To be honest, I prefer Edgar Allan Poe's short stories to most of his poetry. However, there are some exceptions, and one of them is the following:
Sonnet--To Science
Science! true daughter of old Time thou art!
Who alterest all things with thy peering eyes.
Why preyest thou thus upon the poet's heart,
Vulture, whose wings are dull realities?
How should he love thee? or how deem thee wise,
Who wouldst not leave him in his wandering
To seek for treasure in the jeweled skies,
Albeit he soared with an undaunted wing?
Hast thou not dragged Diana from her car,
And driven the hamadryad from the wood
To seek a shelter in some happier star?
Has thou not torn the naiad from her flood,
The elfin from the green grass, and from me
The summer dream beneath the tamarind tree?
Poe's complaint here is a common one made by many writers and poets: science is taking the romance out of reality. The Vulture science leaves us with only dull realities. It is too bad that Poe isn't alive today to see what's happened to that dull Vulture science, especially when one considers some of the theories of the cosmologists today: black holes, the possibility of life elsewhere in the universe, and multiple dimensions, are just some examples.

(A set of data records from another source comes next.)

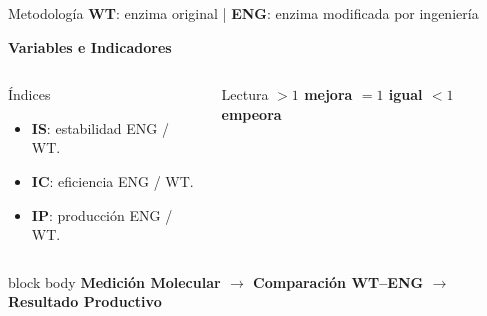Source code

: \begin{frame}[label=metodologia]{Metodología \hfill{\tiny\color{TextoSuave}\textbf{WT}: enzima original \quad | \quad \textbf{ENG}: enzima modificada por ingeniería}}



{\color{Cian}\bfseries Variables e Indicadores}\par
\vspace{0.08cm}

\begin{columns}[T,onlytextwidth]
\end{columns}

\vspace{0.11cm}
\begin{columns}[T,onlytextwidth]
\begin{block}{Índices}
\small
\begin{itemize}
\item \textbf{IS}: estabilidad ENG / WT.
\item \textbf{IC}: eficiencia ENG / WT.
\item \textbf{IP}: producción ENG / WT.
\end{itemize}
\end{block}
\begin{alertblock}{Lectura}
\centering\small\bfseries
$>1$ mejora \qquad $=1$ igual \qquad $<1$ empeora
\end{alertblock}
\end{columns}

\vspace{0.06cm}
\begin{beamercolorbox}[wd=\linewidth,sep=0.08cm,rounded=true,center]{block body}
\small\bfseries\color{CianClaro}
Medición Molecular $\longrightarrow$ Comparación WT--ENG $\longrightarrow$ Resultado Productivo
\end{beamercolorbox}

\vfill
{}
\end{frame}

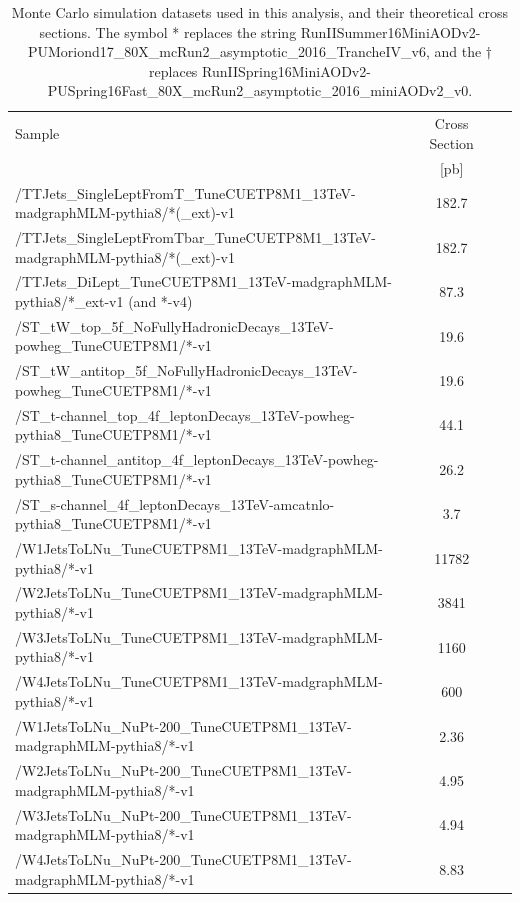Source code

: \begin{table}[htp]
\caption{
  Monte Carlo simulation datasets used in this analysis, and their
  theoretical cross sections. The symbol * replaces the string
  RunIISummer16MiniAODv2-PUMoriond17\_80X\_mcRun2\_asymptotic\_2016\_TrancheIV\_v6, %
  and the $\dagger$ replaces
  RunIISpring16MiniAODv2-PUSpring16Fast\_80X\_mcRun2\_asymptotic\_2016\_miniAODv2\_v0.}
\label{tab:stop:mcsamples}
\centering
{\footnotesize
\begin{tabular}{|l|c|c|c|}
\hline
Sample & Cross Section \\
& [pb] \\
\hline
/TTJets\_SingleLeptFromT\_TuneCUETP8M1\_13TeV-madgraphMLM-pythia8/*(\_ext)-v1 & 182.7 \\
/TTJets\_SingleLeptFromTbar\_TuneCUETP8M1\_13TeV-madgraphMLM-pythia8/*(\_ext)-v1 & 182.7 \\
/TTJets\_DiLept\_TuneCUETP8M1\_13TeV-madgraphMLM-pythia8/*\_ext-v1 (and *-v4) & 87.3 \\
/ST\_tW\_top\_5f\_NoFullyHadronicDecays\_13TeV-powheg\_TuneCUETP8M1/*-v1 & 19.6 \\
/ST\_tW\_antitop\_5f\_NoFullyHadronicDecays\_13TeV-powheg\_TuneCUETP8M1/*-v1 & 19.6 \\
/ST\_t-channel\_top\_4f\_leptonDecays\_13TeV-powheg-pythia8\_TuneCUETP8M1/*-v1 & 44.1 \\ 
/ST\_t-channel\_antitop\_4f\_leptonDecays\_13TeV-powheg-pythia8\_TuneCUETP8M1/*-v1 & 26.2 \\
/ST\_s-channel\_4f\_leptonDecays\_13TeV-amcatnlo-pythia8\_TuneCUETP8M1/*-v1 & 3.7 \\
/W1JetsToLNu\_TuneCUETP8M1\_13TeV-madgraphMLM-pythia8/*-v1 & 11782  \\
/W2JetsToLNu\_TuneCUETP8M1\_13TeV-madgraphMLM-pythia8/*-v1 & 3841 \\
/W3JetsToLNu\_TuneCUETP8M1\_13TeV-madgraphMLM-pythia8/*-v1 & 1160 \\
/W4JetsToLNu\_TuneCUETP8M1\_13TeV-madgraphMLM-pythia8/*-v1 & 600 \\
/W1JetsToLNu\_NuPt-200\_TuneCUETP8M1\_13TeV-madgraphMLM-pythia8/*-v1 & 2.36  \\
/W2JetsToLNu\_NuPt-200\_TuneCUETP8M1\_13TeV-madgraphMLM-pythia8/*-v1 & 4.95 \\
/W3JetsToLNu\_NuPt-200\_TuneCUETP8M1\_13TeV-madgraphMLM-pythia8/*-v1 & 4.94 \\
/W4JetsToLNu\_NuPt-200\_TuneCUETP8M1\_13TeV-madgraphMLM-pythia8/*-v1 & 8.83 \\

\end{tabular}}
\end{table}
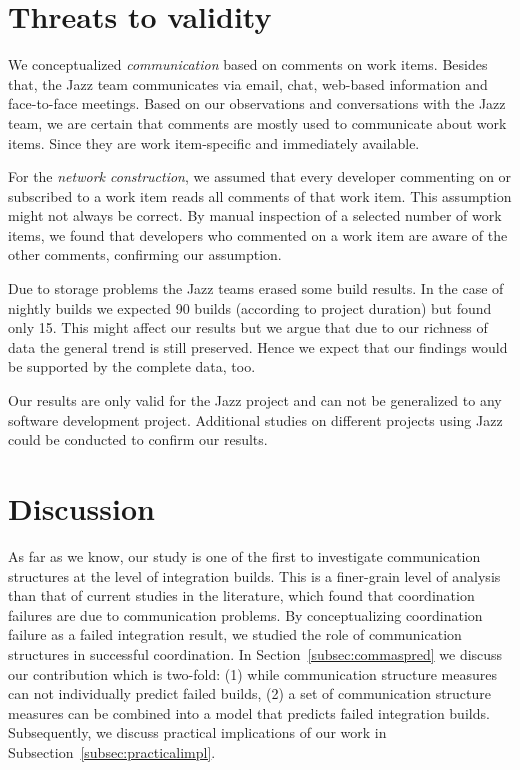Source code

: \documentclass[12pt,oneside]{book}
\begin{document}
\section{Threats to validity}
We conceptualized \emph{communication} based on comments on work items. Besides
that, the Jazz team communicates via email, chat, web-based information and
face-to-face meetings. Based on our observations and conversations with the Jazz
team, we are certain that comments are mostly used to communicate about work
items. Since they are work item-specific and immediately available.

For the \emph{network construction}, we assumed that every developer commenting
on or subscribed to a work item reads all comments of that work item. This
assumption might not always be correct. By manual inspection of a selected number
of work items, we found that developers who commented on a work item are aware of
the other comments, confirming our assumption.

Due to storage problems the Jazz teams erased some build results. In the case of
nightly builds we expected 90 builds (according to project duration) but found
only 15. This might affect our results but we argue that due to our richness of
data the general trend is still preserved. Hence we expect that our findings
would be supported by the complete data, too.

Our results are only valid for the Jazz project and can not be generalized to
any software development project. Additional studies on different projects
using Jazz could be conducted to confirm our results.



\section{Discussion}
\label{sec:discussion}
As far as we know, our study is one of the first to investigate communication
structures at the level of integration builds. This is a finer-grain level of
analysis than that of current studies in the literature, which found that
coordination failures are due to communication problems. By conceptualizing
coordination failure as a failed integration result, we studied the role of
communication structures in successful coordination. In
Section~\ref{subsec:commaspred} we discuss our contribution which is two-fold:
(1) while communication structure measures can not individually predict failed
builds, (2) a set of communication structure measures can be combined into a
model that predicts failed integration builds. Subsequently, we discuss practical
implications of our work in Subsection~\ref{subsec:practicalimpl}.
\end{document}
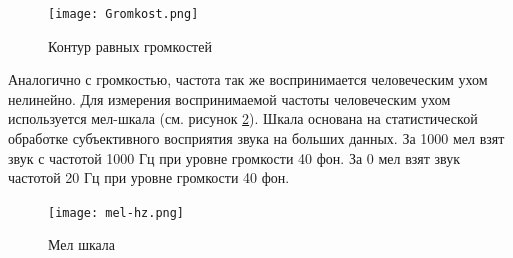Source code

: \begin{figure}[t]
\centering
	\texttt{[image: Gromkost.png]}
	\caption{Контур равных громкостей}
	\label{sec:analysus:sound_contur}
\end{figure}

Аналогично с громкостью, частота так же воспринимается человеческим ухом нелинейно. Для измерения воспринимаемой частоты человеческим ухом используется мел-шкала (см. рисунок \ref{sec:analysus:mel}). Шкала основана на статистической обработке субъективного восприятия звука на больших данных. За 1000 мел взят звук с частотой 1000 Гц при уровне громкости 40 фон. За 0 мел взят звук частотой 20 Гц при уровне громкости 40 фон.

\begin{figure}[t]
\centering
	\texttt{[image: mel-hz.png]}
	\caption{Мел шкала}
	\label{sec:analysus:mel}
\end{figure}
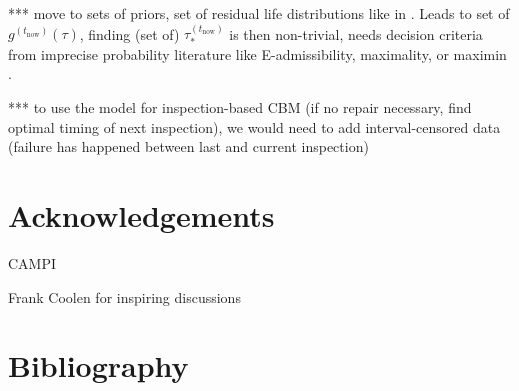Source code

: \documentclass[authoryear]{elsarticle}
\def\tnow{t_\text{now}}
\newcommand{\gnow}{g^{(\tnow)}}
\newcommand{\tausnow}{\tau_*^{(\tnow)}}
\begin{document}
*** move to sets of priors, set of residual life distributions like in \cite{2016:walter-coolen}.
Leads to set of $\gnow(\tau)$, finding (set of) $\tausnow$ is then non-trivial,
needs decision criteria from imprecise probability literature like E-admissibility, maximality, or maximin
\citep[see, e.g., \S 9***][]{itip}.

*** to use the model for inspection-based CBM (if no repair necessary, find optimal timing of next inspection),
we would need to add interval-censored data (failure has happened between last and current inspection)




\section*{Acknowledgements}

CAMPI

Frank Coolen for inspiring discussions

\section*{Bibliography}




\end{document}
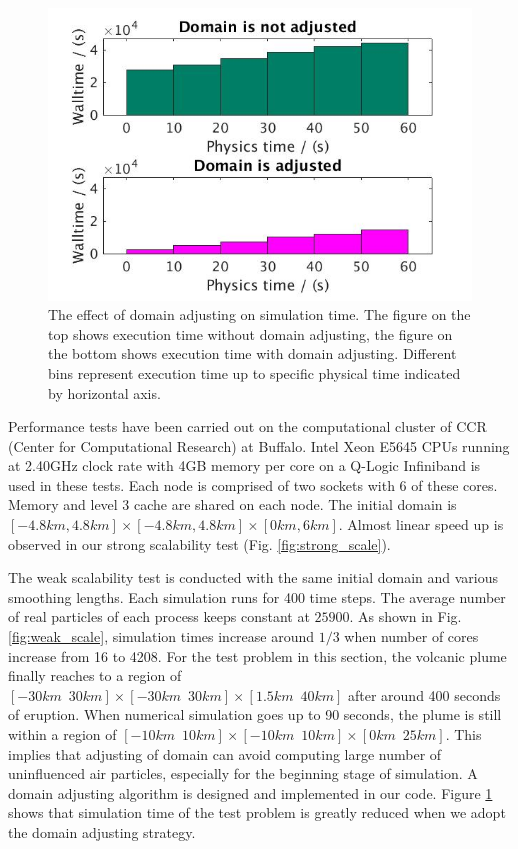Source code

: \documentclass[journal abbreviation, manuscript]{copernicus}
\begin{document}
\begin{figure}[!t]
\centering
\includegraphics[scale=0.35]{adj_vs_no}
\caption{The effect of domain adjusting on simulation time. The figure on the top shows execution time without domain adjusting, the figure on the bottom shows execution time with domain adjusting. Different bins represent execution time up to specific physical time indicated by horizontal axis.}
\label{fig:adj_vs_no}
\end{figure}

Performance tests have been carried out on the computational cluster of CCR (Center for Computational Research) at Buffalo. Intel Xeon E5645 CPUs running at 2.40GHz clock rate with 4GB memory per core on a Q-Logic Infiniband is used in these tests. Each node is comprised of two sockets with 6 of these cores. Memory and level 3 cache are shared on each node. The initial domain is $[-4.8km,4.8km] \times [-4.8km,4.8km] \times [0km, 6km]$. Almost linear speed up is observed in our strong scalability test (Fig. \ref{fig:strong_scale}).

The weak scalability test is conducted with the same initial domain and various smoothing lengths. Each simulation runs for 400 time steps. The average number of real particles of each process keeps constant at $25900$. As shown in Fig. \ref{fig:weak_scale}, simulation times increase around $1/3$ when number of cores increase from 16 to 4208. For the test problem in this section, the volcanic plume finally reaches to a region of $[-30km \,\,\, 30km] \times [-30km\,\,\,30km] \times [1.5km\,\,\,40km]$ after around 400 seconds of eruption. When numerical simulation goes up to 90 seconds, the plume is still within a region of $[-10km\,\,\,10km] \times [-10km\,\,\,10km] \times [0km\,\,\,25km]$. This implies that adjusting of domain can avoid computing large number of uninfluenced air particles, especially for the beginning stage of simulation. A domain adjusting algorithm is designed and implemented in our code. Figure \ref{fig:adj_vs_no} shows that simulation time of the test problem is greatly reduced when we adopt the domain adjusting strategy.
\end{document}
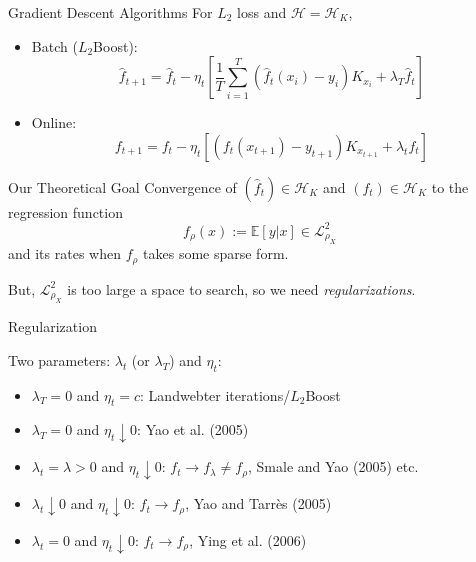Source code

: \documentclass[pdf,slideColor,colorBG]{prosper}
\theoremstyle{theorem}
\theoremstyle{definition}
\theoremstyle{remark}
\def\E{{\mathbb E}}        %
\def\L{{\mathscr L}}
\def\L2{{\mathscr L}^2_{\rho_X}}
\def\H{{\mathscr H}}
\def\la{{\lambda}}
\begin{document}
%
\begin{slide}{Gradient Descent Algorithms}
For $L_2$ loss and $\H=\H_K$,
\begin{itemize}
\item Batch ($L_2$Boost):
\[ \hat{f}_{t+1} = \hat{f}_t - \eta_t \left[ \frac{1}{T}\sum_{i=1}^T (\hat{f}_t(x_i)- y_i) K_{x_i}  + \lambda_T \hat{f}_t \right] \]

\item Online:
\[ f_{t+1} = f_t - \eta_t [(f_t(x_{t+1})-y_{t+1})K_{x_{t+1}} + \lambda_t f_t ] \]

\end{itemize}
\end{slide}

%
\begin{slide}{Our Theoretical Goal}
Convergence of $(\hat{f}_t)\in \H_K$ and $(f_t)\in \H_K$ to the regression function
\[ f_\rho (x) := \E[y|x] \in \L2 \]
and its rates when $f_\rho$ takes some sparse form.

\medskip

But, $\L2$ is too large a space to search, so we need \emph{regularizations}.

\end{slide}

%
\begin{slide}{Regularization}

Two parameters: $\la_t$ (or $\la_T$) and $\eta_t$:
\begin{itemize}
\item $\la_T=0$ and $\eta_t=c$: Landwebter iterations/$L_2$Boost
\item $\la_T=0$ and $\eta_t\downarrow 0$: Yao et al. (2005)
\item $\la_t=\la>0$ and $\eta_t \downarrow 0$: $f_t\to f_\la \neq f_\rho$, Smale and Yao (2005) etc.
\item $\la_t\downarrow 0$ and $\eta_t\downarrow 0$: $f_t\to f_\rho$, Yao and Tarr\`es (2005)
\item $\la_t=0$ and $\eta_t\downarrow 0$: $f_t \to f_\rho$, Ying et al. (2006)
\end{itemize}

\end{slide}
\end{document}

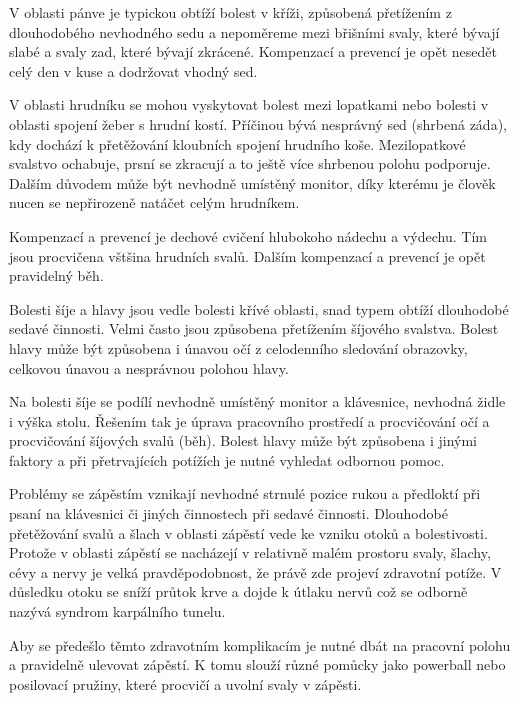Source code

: 
V oblasti pánve je typickou obtíží bolest v kříži, způsobená přetížením z dlouhodobého nevhodného sedu a nepoměreme mezi břišními svaly, které bývají slabé a svaly zad, které bývají zkrácené. Kompenzací a prevencí je opět nesedět celý den v kuse a dodržovat vhodný sed. 


V oblasti hrudníku se mohou vyskytovat bolest mezi lopatkami nebo bolesti v oblasti spojení žeber s hrudní kostí. Příčinou bývá nesprávný sed (shrbená záda), kdy dochází k přetěžování kloubních spojení hrudního koše. Mezilopatkové svalstvo ochabuje, prsní se zkracují a to ještě více shrbenou polohu podporuje. Dalším důvodem může být nevhodně umístěný monitor, díky kterému je člověk nucen se nepřirozeně natáčet celým hrudníkem. 

Kompenzací a prevencí je dechové cvičení hlubokoho nádechu a výdechu. Tím jsou procvičena vštšina hrudních svalů. Dalším kompenzací a prevencí je opět pravidelný běh.


Bolesti šíje a hlavy jsou vedle bolesti křívé oblasti, snad typem obtíží dlouhodobé sedavé činnosti. Velmi často jsou způsobena přetížením šíjového svalstva. Bolest hlavy může být způsobena i únavou očí z celodenního sledování obrazovky, celkovou únavou a nesprávnou polohou hlavy.

Na bolesti šíje se podílí nevhodně umístěný monitor a klávesnice, nevhodná židle i výška stolu. Řešením tak je úprava pracovního prostředí a procvičování očí a procvičování šíjových svalů (běh). Bolest hlavy může být způsobena i jinými faktory a při přetrvajících potížích je nutné vyhledat odbornou pomoc.


Problémy se zápěstím vznikají nevhodné strnulé pozice rukou a předloktí při psaní na klávesnici či jiných činnostech při sedavé činnosti. Dlouhodobé přetěžování svalů a šlach v oblasti zápěstí vede ke vzniku otoků a bolestivosti. Protože v oblasti zápěstí se nacházejí v relativně malém prostoru svaly, šlachy, cévy a nervy je velká pravděpodobnost, že právě zde projeví zdravotní potíže. V důsledku otoku se sníží průtok krve a dojde k útlaku nervů což se odborně nazývá syndrom karpálního tunelu. 

Aby se předešlo těmto zdravotním komplikacím je nutné dbát na pracovní polohu a pravidelně ulevovat zápěstí. K tomu slouží různé pomůcky jako powerball nebo posilovací pružiny, které procvičí a uvolní svaly v zápěsti.

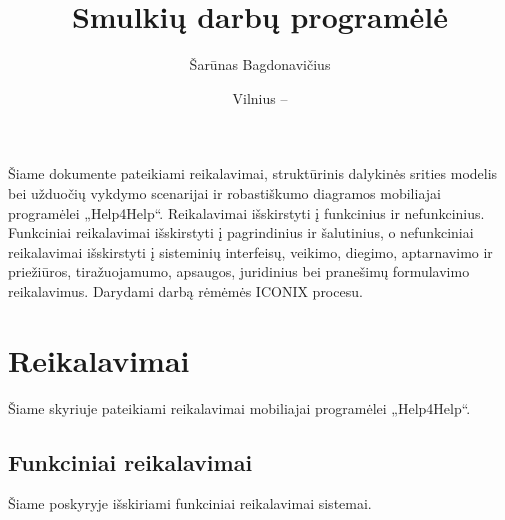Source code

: \documentclass{VUMIFPSbakalaurinis}
\title{Smulkių darbų programėlė}
\author{Šarūnas Bagdonavičius}
\date{Vilnius – \the\year}
\begin{document}
\maketitle
\tableofcontents

Šiame dokumente pateikiami reikalavimai, struktūrinis dalykinės srities modelis bei užduočių vykdymo scenarijai ir robastiškumo diagramos mobiliajai programėlei „Help4Help“. Reikalavimai išskirstyti į funkcinius ir nefunkcinius. Funkciniai reikalavimai išskirstyti į pagrindinius ir šalutinius, o nefunkciniai reikalavimai išskirstyti į sisteminių interfeisų, veikimo, diegimo, aptarnavimo ir priežiūros, tiražuojamumo, apsaugos, juridinius bei pranešimų formulavimo reikalavimus. Darydami darbą rėmėmės ICONIX procesu.

\section{Reikalavimai}
Šiame skyriuje pateikiami reikalavimai mobiliajai programėlei „Help4Help“.
\subsection{Funkciniai reikalavimai}
Šiame poskyryje išskiriami funkciniai reikalavimai sistemai.
\end{document}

Science may have taken the older fantasy and romance out of reality, but many science fiction writers are putting it back into science.
I don't think science leaves us with dull realities. I think it shows us alot of amazing things about ourselves, our planet, and our universe. That these things are verifiably true makes it more fantastic than any "romance" one can dream up. Maybe Poe thought science was making his job, as a writer, harder?
ReplyDeleteCheryl,
ReplyDeletePerhaps science does make the fantasists' job harder. Poe's references are all about classical mythology--Greek and Roman. The lights in the skies are just suns like ours, only further away, etc. And SF gets the same treatment from science. All those stories about Venus as a tropical planet are now outdated. The moon and the planets are no longer the dwelling places of the gods.
How much of what science has discovered that we now consider fantastic will seem that way in a few years?